さまよえる魂(13)

「艦載機の収容急げ!」

 艦長が吠えている。


(これが失態と評価されるか否かは微妙ですね)

 サムエルは自嘲する。

(こんな可能性を全く予期していなかったのは僕の落ち度でしょうが)

 アゼルナまでアームドスキンを持ちだすとは誰に予想しえたであろうか?


「早く戻らせろ!」

 通信士ナビオペたちは確認作業に必死である。

「司令、今しばらくお待ちを!」

「解っています。ですがあまり時間もなさそうです」

「待ってください! シュトロン127と508A、508B、まだ帰投していません!」

 懇願しているのはユーリンというナビオペ。

「ブルー……」

「彼が戻っていませんか」


 戦術参謀副卓のデードリッテの呟きに反応する。難しいところだ。


「きます! 損傷有り!」

 機影が望遠される。

「ああ、ぼろぼろ……」

「速やかに収容してください。
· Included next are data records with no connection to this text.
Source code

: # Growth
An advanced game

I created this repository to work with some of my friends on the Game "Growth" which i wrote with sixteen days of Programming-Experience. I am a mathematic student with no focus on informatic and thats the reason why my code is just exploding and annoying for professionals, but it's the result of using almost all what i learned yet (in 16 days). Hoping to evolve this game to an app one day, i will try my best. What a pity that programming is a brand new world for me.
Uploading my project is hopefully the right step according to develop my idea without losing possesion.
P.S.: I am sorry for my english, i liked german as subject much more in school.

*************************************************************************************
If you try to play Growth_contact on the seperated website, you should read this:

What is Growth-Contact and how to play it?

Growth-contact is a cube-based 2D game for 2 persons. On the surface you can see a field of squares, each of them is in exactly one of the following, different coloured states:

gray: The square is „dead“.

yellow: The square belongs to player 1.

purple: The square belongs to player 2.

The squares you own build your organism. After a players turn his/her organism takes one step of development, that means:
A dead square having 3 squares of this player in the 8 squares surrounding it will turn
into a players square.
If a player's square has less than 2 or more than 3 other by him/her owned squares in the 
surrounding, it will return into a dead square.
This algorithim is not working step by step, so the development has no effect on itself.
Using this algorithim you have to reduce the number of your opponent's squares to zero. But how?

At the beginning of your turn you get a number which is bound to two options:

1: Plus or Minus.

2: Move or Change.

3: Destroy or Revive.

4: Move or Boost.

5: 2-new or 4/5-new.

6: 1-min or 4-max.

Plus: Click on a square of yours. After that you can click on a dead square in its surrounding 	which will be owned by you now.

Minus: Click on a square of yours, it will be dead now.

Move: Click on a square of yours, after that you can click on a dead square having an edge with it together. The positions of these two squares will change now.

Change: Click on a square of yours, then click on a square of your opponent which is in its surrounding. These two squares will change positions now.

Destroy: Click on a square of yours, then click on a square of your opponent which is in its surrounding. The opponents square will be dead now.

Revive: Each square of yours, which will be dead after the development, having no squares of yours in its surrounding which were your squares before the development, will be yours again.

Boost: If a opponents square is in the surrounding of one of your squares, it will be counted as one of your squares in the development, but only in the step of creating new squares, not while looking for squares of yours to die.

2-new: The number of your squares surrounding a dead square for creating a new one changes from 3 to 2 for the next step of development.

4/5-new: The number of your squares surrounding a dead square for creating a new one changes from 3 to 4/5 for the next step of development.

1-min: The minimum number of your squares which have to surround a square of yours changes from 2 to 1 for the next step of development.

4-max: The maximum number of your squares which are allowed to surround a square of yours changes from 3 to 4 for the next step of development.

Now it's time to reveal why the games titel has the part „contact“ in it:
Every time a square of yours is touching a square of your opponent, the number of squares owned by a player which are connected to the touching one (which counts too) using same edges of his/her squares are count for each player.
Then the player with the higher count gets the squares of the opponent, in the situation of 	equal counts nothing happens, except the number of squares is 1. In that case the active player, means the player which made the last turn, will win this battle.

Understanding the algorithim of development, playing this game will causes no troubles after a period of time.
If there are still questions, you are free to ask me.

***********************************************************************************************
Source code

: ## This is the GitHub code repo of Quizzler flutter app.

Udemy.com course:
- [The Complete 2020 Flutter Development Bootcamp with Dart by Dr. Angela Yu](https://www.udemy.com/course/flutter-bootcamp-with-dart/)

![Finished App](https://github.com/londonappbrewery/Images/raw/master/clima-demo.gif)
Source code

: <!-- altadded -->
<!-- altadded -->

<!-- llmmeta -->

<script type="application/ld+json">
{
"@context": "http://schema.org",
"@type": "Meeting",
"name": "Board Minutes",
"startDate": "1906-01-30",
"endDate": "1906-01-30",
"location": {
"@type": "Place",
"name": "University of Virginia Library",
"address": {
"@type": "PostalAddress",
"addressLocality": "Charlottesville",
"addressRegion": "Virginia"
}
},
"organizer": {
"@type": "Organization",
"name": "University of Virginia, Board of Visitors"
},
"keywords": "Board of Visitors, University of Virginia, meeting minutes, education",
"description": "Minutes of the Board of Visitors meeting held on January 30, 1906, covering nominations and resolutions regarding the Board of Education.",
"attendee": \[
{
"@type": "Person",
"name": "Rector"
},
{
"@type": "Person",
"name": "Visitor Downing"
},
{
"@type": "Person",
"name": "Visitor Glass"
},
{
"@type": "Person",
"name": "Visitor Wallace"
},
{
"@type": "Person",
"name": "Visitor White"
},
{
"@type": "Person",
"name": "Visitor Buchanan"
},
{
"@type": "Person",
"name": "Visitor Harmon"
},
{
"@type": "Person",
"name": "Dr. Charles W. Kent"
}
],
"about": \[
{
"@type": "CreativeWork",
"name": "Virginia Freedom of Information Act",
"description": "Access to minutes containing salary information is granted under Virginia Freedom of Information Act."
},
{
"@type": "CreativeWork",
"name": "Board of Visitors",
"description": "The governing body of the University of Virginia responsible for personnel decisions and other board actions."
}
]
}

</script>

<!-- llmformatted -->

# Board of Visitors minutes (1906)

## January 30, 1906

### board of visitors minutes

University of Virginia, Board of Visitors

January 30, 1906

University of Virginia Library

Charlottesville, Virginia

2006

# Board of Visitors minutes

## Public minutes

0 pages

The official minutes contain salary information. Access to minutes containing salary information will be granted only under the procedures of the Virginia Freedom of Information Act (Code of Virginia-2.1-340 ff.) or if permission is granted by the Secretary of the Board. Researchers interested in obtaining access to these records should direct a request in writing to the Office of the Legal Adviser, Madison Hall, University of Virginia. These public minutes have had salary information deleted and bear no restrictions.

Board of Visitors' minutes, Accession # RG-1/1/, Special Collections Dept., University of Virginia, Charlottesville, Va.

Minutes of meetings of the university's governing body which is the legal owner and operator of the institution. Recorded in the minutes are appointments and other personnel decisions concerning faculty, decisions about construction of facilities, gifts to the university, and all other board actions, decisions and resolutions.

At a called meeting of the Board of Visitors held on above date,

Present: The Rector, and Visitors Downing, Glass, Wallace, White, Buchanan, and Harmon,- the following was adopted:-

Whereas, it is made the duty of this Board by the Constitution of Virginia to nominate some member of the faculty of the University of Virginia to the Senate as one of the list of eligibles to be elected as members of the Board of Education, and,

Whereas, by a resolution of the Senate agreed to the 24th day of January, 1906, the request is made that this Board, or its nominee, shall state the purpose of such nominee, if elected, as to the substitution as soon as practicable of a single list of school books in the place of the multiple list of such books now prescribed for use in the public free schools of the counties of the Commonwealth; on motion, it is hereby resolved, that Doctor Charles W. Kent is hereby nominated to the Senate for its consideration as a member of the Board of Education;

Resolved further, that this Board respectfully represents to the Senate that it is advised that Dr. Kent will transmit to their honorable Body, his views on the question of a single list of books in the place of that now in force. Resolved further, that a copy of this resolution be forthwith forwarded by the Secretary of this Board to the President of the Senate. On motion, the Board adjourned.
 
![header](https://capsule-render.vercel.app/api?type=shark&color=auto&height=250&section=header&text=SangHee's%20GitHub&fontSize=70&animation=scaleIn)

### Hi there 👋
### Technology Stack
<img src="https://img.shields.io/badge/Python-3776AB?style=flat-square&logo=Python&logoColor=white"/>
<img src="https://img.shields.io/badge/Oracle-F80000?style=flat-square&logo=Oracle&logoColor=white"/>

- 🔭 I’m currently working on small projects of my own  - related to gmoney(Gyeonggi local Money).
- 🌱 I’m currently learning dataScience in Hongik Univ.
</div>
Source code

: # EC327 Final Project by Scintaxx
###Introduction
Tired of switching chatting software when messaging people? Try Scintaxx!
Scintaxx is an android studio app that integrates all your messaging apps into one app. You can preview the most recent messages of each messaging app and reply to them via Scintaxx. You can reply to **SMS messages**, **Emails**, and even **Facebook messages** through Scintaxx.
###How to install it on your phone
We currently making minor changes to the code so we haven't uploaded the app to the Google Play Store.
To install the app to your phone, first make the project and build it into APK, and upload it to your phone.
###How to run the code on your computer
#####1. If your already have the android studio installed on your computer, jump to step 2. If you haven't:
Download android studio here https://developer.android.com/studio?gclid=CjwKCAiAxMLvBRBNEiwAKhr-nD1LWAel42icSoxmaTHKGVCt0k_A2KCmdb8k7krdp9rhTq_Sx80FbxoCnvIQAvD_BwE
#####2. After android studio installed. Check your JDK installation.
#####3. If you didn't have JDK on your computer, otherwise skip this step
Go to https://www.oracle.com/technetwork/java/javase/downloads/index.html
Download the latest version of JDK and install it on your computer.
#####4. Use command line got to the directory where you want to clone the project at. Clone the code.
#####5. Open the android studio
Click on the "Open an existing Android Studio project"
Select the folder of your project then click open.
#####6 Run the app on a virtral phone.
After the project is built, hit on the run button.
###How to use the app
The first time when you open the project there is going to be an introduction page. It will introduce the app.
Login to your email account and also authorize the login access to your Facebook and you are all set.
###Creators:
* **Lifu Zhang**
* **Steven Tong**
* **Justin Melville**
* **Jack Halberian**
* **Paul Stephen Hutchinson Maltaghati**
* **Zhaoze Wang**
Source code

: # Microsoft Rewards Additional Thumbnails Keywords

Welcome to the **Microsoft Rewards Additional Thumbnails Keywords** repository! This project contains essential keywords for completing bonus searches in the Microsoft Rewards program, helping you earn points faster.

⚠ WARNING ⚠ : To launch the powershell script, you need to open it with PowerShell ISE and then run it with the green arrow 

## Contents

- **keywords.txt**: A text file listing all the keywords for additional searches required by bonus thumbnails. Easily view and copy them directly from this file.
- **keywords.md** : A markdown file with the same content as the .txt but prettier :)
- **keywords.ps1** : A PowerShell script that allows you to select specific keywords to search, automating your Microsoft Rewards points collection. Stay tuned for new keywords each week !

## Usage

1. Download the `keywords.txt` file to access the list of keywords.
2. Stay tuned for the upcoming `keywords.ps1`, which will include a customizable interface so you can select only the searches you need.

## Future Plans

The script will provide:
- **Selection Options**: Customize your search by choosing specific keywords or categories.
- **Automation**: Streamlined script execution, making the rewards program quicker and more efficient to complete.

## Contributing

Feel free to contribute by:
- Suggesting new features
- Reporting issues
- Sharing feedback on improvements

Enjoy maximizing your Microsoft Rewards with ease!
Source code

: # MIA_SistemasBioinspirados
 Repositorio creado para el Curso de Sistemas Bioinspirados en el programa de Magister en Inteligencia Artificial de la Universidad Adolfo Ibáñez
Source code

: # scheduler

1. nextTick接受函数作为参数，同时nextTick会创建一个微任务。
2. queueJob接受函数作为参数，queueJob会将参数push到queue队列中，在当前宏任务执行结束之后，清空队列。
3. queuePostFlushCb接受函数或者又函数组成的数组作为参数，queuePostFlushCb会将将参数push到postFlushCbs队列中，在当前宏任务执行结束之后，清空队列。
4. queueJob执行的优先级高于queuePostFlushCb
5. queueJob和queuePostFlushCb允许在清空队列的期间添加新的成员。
すぐに時空界面突入ブレイクインします」

「了解!」

 デードリッテの声にもユーリンの声にも喜びが混じっている。


(ぎりぎりまで持ち堪えてくれたようです。彼らのほうがよほど貢献してくれていますね)

 撤退の決断が遅れた自分に不甲斐なさを感じている。


 第一次アゼルナ攻略戦は惨敗に終わった。


   ◇      ◇      ◇


(何が起きているのか早く解明しないと)

 デードリッテはその思いだけに駆られている。


 戦死者が二百名をゆうに超えていると聞いた。ゼロにできるなどと驕ってはいないが、この数字は彼女に衝撃を与える。思ってもみなかった結果。甘いと言われれば仕方ないのかもしれない。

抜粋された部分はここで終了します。